- EXERCISE GOAL
In the listing below, count the lines that contain the string "time", and state that number without further words.

──────

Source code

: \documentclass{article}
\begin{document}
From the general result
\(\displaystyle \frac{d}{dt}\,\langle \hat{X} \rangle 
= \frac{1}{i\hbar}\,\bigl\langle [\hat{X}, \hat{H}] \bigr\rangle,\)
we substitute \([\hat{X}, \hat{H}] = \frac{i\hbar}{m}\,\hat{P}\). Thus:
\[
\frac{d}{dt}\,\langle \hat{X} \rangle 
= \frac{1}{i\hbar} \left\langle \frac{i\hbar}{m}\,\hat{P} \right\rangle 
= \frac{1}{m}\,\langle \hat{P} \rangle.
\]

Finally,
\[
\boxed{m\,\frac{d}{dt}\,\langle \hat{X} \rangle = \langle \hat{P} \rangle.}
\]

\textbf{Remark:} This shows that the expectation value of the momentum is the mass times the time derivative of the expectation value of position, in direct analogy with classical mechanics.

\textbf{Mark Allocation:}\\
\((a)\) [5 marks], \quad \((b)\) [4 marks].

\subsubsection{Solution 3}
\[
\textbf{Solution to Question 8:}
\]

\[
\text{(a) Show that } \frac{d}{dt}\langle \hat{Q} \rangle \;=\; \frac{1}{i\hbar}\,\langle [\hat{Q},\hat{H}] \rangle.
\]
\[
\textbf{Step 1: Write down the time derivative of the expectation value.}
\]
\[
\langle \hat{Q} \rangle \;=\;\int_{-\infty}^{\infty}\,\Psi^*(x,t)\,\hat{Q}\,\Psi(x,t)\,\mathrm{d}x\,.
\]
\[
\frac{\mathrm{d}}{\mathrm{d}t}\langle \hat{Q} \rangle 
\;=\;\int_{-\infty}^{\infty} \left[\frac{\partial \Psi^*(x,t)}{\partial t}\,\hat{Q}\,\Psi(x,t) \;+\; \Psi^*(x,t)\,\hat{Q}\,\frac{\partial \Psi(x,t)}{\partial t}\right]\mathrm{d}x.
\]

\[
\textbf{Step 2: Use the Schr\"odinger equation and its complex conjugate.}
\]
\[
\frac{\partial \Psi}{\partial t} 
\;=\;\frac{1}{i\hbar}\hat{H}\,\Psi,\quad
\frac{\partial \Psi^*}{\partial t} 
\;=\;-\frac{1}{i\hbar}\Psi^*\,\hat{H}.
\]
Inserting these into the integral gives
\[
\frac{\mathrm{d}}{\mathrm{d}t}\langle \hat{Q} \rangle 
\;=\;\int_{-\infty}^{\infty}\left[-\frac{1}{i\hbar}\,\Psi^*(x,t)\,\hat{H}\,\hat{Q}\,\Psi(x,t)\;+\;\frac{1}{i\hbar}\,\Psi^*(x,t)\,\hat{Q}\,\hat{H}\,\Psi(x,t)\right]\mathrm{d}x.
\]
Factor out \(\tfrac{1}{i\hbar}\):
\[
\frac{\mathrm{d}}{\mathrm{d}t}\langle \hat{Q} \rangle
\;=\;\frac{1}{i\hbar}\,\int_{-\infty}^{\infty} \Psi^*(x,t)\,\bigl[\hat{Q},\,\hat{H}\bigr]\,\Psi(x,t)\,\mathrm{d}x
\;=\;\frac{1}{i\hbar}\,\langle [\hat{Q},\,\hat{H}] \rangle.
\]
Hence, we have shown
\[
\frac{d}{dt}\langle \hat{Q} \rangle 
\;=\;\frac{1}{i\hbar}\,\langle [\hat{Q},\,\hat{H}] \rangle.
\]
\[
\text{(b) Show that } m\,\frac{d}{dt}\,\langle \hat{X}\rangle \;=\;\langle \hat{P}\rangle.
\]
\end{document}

──────

- TASK RESPONSE
2